===== Supplied entries
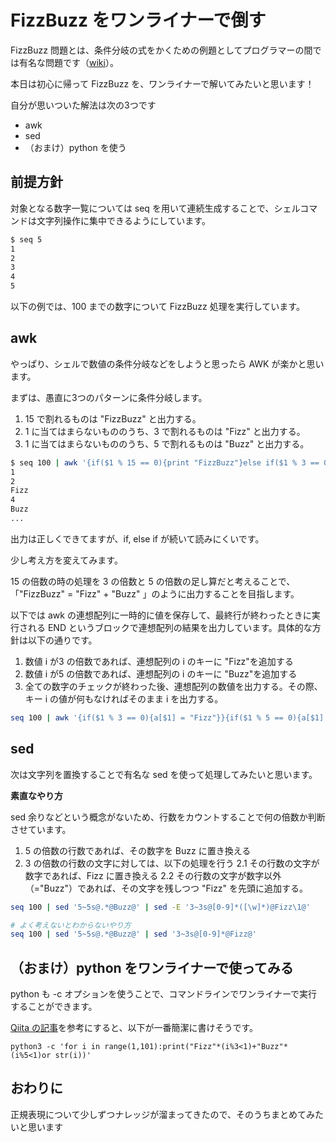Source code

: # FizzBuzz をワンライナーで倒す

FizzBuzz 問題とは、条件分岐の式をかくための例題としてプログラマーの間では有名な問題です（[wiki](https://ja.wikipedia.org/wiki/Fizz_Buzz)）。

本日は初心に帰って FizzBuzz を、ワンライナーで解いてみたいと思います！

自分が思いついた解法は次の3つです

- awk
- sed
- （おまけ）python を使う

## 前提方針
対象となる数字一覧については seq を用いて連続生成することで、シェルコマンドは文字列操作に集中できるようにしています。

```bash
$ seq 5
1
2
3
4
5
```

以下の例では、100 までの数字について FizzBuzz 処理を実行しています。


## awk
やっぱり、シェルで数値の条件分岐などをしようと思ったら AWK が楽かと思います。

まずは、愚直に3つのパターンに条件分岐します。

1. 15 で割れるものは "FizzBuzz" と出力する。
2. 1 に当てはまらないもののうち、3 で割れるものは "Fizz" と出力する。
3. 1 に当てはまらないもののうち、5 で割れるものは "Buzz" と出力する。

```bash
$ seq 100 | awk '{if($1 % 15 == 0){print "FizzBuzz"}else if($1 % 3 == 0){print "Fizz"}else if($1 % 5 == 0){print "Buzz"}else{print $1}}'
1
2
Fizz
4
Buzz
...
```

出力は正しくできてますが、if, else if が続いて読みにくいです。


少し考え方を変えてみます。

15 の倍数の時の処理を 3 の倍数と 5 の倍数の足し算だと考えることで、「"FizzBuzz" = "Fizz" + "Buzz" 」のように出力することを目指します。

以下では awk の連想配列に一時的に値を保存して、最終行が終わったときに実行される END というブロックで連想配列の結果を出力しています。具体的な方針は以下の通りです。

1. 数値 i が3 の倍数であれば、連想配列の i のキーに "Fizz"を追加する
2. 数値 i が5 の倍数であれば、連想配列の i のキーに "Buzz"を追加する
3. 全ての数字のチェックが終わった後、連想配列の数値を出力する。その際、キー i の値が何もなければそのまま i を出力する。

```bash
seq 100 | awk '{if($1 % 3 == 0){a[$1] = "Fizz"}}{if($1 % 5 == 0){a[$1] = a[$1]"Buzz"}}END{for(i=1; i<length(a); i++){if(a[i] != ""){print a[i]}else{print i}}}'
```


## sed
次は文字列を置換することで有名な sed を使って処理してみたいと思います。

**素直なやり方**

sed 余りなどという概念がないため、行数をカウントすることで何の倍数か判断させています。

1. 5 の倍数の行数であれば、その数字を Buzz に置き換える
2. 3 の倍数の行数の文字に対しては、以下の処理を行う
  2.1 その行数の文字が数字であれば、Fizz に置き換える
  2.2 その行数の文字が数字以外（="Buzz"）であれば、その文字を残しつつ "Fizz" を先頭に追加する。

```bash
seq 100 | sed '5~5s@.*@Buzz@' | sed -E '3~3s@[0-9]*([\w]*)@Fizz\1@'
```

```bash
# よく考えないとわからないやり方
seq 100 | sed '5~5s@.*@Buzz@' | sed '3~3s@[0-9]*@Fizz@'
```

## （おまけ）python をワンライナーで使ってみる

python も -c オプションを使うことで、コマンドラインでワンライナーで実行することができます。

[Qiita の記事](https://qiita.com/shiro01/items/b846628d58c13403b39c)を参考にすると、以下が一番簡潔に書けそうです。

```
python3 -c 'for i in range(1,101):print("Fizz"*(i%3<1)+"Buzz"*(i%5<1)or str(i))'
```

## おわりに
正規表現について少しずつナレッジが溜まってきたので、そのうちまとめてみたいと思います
==========
**Exercise prompt**
Read the entries and pick out all lines that include the word "https".

**Reply**
FizzBuzz 問題とは、条件分岐の式をかくための例題としてプログラマーの間では有名な問題です（[wiki](https://ja.wikipedia.org/wiki/Fizz_Buzz)）。
[Qiita の記事](https://qiita.com/shiro01/items/b846628d58c13403b39c)を参考にすると、以下が一番簡潔に書けそうです。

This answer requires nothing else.